自由民主党と日本維新の会による自維連立政権ができ、高市早苗氏が衆参両院の首班指名を受けて首相に就任した。当然のことながら就任直後に組閣が行われて高市内閣が誕生し、その後まもなく国会において所信表明演説が行われた。私には複数の新聞社からの取材があり、内閣の顔ぶれについての印象と所信表明演説についての印象を尋ねられた。

まず、高市内閣の顔ぶれについては、中央官庁で仕事をした経験がある者が多く選ばれた点に着目した。片山さつき財務大臣を筆頭に、東京大学を出て財務省などに入った「エリート官僚」出身者がやたら目立つのである。それに、自民党総裁選を争った3人の実力者は閣僚経験が豊富である。中央官庁を動かす力をもった政治家を大臣に選び、とにかく早期に成果を出そうという高市首相の意図が感じられる布陣となった。

官僚出身や二世議員でなく、地方議員から国会議員になったような「叩き上げ」型の政治家はいなかったね!

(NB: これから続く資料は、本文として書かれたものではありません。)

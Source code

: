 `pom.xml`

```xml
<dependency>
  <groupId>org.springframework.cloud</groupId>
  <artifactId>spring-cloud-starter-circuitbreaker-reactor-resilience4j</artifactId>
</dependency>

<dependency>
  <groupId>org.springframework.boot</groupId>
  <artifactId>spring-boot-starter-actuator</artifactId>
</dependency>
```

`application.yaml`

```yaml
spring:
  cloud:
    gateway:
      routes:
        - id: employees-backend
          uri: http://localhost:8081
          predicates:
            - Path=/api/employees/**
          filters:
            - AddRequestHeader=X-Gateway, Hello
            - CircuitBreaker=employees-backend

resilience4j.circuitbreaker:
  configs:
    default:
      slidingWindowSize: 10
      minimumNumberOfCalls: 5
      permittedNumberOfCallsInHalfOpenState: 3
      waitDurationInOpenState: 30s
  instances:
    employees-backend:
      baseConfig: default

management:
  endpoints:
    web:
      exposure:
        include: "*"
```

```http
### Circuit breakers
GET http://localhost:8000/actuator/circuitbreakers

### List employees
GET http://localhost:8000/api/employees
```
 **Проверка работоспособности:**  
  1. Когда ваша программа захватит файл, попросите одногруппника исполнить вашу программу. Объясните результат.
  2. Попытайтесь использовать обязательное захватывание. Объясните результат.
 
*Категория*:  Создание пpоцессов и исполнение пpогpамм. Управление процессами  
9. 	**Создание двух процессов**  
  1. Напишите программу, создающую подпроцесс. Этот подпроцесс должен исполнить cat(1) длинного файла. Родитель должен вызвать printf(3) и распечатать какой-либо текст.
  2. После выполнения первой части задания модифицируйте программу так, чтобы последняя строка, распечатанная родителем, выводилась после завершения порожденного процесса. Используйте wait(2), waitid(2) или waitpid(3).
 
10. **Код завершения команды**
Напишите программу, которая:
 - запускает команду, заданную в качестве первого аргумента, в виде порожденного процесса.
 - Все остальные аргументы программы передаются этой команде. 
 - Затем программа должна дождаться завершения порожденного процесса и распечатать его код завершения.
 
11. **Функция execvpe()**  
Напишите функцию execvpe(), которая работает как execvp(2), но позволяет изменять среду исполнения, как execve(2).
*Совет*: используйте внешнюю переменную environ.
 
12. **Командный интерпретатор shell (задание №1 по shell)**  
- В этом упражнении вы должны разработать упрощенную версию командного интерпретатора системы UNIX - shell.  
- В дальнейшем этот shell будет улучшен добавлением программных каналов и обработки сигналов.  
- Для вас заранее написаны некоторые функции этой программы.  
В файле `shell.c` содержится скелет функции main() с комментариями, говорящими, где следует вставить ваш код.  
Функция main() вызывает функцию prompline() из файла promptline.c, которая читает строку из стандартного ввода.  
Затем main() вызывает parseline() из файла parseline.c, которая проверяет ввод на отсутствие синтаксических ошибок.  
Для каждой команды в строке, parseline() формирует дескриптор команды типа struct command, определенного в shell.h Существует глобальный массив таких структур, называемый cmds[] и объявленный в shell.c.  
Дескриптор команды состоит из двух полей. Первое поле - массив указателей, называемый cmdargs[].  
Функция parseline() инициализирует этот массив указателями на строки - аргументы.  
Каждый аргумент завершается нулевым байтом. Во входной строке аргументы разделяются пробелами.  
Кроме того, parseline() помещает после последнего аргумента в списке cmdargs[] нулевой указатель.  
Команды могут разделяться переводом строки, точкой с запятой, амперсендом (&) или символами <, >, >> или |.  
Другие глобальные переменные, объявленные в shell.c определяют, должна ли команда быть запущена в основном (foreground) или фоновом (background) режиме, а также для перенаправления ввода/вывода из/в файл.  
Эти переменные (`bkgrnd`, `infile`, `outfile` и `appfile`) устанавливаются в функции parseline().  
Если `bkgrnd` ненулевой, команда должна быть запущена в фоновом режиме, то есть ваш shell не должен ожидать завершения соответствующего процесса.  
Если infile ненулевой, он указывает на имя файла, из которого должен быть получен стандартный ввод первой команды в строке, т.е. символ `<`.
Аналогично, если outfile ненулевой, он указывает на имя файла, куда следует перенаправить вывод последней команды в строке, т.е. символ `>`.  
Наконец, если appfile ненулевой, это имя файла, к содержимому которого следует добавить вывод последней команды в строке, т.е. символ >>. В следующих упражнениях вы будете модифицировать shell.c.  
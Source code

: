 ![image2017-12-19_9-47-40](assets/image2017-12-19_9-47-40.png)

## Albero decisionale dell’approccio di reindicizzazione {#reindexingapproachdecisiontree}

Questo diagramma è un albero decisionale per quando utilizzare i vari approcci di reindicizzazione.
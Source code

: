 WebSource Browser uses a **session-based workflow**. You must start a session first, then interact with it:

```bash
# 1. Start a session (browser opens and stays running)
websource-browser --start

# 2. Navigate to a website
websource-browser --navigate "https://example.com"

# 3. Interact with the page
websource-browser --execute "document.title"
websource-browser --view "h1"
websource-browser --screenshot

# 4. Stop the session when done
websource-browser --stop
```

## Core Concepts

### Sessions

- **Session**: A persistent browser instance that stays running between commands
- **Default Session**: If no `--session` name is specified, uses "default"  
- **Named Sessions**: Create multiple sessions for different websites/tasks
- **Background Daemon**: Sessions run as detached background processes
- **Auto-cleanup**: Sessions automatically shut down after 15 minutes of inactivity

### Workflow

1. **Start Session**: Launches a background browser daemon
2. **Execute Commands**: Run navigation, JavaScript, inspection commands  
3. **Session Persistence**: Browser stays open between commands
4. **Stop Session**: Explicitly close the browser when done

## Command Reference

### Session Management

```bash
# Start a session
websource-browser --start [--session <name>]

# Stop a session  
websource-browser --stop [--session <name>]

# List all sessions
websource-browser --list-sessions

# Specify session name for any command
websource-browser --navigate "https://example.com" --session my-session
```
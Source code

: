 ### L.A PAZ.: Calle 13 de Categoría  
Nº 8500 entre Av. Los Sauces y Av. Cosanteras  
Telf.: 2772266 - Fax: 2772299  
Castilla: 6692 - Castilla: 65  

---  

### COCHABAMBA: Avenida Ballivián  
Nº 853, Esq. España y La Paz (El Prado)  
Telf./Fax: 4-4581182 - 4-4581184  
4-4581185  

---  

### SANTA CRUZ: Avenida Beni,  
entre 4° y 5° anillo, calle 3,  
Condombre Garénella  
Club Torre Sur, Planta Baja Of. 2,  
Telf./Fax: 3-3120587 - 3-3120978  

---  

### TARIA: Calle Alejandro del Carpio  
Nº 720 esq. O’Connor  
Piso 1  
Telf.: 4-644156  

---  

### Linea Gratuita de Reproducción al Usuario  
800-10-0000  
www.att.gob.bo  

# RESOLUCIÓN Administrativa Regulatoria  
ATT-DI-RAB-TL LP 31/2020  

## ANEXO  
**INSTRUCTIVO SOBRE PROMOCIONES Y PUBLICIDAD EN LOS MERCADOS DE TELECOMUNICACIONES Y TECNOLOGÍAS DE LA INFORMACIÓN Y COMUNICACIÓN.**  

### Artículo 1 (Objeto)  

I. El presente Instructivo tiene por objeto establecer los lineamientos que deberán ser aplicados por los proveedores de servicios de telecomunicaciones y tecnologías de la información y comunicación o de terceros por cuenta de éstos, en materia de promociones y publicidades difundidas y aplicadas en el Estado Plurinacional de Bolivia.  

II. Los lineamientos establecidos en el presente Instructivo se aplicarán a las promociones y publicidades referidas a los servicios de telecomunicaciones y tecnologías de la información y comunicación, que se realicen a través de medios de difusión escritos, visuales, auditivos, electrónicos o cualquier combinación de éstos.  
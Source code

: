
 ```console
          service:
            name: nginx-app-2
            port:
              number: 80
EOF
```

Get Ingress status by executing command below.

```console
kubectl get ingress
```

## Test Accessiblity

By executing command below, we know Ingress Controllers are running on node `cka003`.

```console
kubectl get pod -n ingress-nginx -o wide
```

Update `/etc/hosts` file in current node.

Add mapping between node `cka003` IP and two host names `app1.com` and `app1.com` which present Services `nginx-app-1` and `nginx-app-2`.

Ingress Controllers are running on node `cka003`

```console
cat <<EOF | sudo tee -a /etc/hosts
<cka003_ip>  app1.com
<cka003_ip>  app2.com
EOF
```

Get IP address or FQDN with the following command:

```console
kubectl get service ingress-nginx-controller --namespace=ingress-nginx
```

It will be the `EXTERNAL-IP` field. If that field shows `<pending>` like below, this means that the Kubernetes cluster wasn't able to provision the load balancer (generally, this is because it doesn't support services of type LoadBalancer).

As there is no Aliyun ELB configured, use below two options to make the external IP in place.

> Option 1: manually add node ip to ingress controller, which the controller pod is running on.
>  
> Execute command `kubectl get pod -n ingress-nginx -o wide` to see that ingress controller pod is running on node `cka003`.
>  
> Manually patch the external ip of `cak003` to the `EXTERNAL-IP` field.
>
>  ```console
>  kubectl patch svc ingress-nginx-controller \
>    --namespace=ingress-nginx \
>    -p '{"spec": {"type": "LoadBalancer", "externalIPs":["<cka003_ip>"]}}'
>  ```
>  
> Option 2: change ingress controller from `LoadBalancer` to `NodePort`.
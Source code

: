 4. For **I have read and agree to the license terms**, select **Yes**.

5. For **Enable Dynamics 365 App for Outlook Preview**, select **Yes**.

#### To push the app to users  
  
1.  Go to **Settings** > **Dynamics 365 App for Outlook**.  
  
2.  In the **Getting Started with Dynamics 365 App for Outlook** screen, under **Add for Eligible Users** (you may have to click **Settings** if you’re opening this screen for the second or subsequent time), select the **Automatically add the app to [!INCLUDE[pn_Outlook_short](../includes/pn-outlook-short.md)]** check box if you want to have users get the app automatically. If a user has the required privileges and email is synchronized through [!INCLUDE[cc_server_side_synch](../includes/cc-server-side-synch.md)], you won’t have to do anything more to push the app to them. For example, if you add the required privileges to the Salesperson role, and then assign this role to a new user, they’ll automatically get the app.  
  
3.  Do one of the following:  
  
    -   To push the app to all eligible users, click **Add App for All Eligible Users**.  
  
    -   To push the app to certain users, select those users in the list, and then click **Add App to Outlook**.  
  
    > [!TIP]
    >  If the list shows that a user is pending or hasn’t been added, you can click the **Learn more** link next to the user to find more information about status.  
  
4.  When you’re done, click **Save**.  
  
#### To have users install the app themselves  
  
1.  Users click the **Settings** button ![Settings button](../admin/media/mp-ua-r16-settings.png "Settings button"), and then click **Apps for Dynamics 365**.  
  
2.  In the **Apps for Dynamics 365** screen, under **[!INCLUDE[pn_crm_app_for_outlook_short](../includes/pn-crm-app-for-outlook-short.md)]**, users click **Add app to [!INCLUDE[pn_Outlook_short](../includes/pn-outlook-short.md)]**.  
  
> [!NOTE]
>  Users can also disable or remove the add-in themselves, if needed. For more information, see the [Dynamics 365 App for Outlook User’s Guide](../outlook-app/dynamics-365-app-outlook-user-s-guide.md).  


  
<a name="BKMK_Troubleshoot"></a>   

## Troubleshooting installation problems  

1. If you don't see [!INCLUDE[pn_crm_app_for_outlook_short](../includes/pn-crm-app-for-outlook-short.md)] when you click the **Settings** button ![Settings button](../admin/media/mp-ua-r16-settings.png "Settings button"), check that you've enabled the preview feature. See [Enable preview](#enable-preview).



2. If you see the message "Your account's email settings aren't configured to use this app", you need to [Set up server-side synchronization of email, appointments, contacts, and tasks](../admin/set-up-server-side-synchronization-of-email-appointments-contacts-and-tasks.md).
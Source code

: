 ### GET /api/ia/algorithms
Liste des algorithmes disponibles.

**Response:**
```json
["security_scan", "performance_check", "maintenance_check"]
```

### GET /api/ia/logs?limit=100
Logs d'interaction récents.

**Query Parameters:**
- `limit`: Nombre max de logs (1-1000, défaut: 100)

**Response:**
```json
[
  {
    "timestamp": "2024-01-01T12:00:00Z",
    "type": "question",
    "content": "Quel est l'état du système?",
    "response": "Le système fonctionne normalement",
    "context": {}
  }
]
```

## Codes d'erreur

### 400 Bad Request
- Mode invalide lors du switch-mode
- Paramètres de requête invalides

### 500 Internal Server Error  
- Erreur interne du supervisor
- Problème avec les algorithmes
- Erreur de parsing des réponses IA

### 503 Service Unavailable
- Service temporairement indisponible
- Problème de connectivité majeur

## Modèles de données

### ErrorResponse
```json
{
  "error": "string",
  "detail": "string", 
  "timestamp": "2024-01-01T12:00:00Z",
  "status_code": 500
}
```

一方、所信表明演説については、気をてらった表現がなかった点を指摘した。「政治の安定」「強い経済」「責任ある積極財政」などが強調されたものの、キャッチフレーズで自身の政策をアピールするようなことはなかった。

例えば地方の活性化については、岸田文雄元首相は「デジタル田園都市構想」を掲げ、石破茂元首相の場合には「地方創生2.0」をうたい文句としたが、高市首相は「地域未来戦略」という、まったくキャッチーとはいえない言葉を使った。

フレーズの代わりに吉田松陰への言及があったが、これは山口県出身の安倍晋三元首相とのつながりを想起させるための演出だろう。外交について、安倍元首相の言葉として知られる「世界の真ん中で咲き誇る日本外交」を使ったのも同様の理由からにちがいない。

いずれにしても、高市首相は、国家・国民に寄せる思いと他党との真摯な協力に感情を込めたほかは、淡々と政策を語った。これは内閣の顔ぶれ同様、政策実現を重視する姿勢の表れと見ることができるだろう。 

広告宣伝的な軽佻浮薄さが少なかった以上、高市内閣のスタートは謹厳実直なものだったといえるのではないか!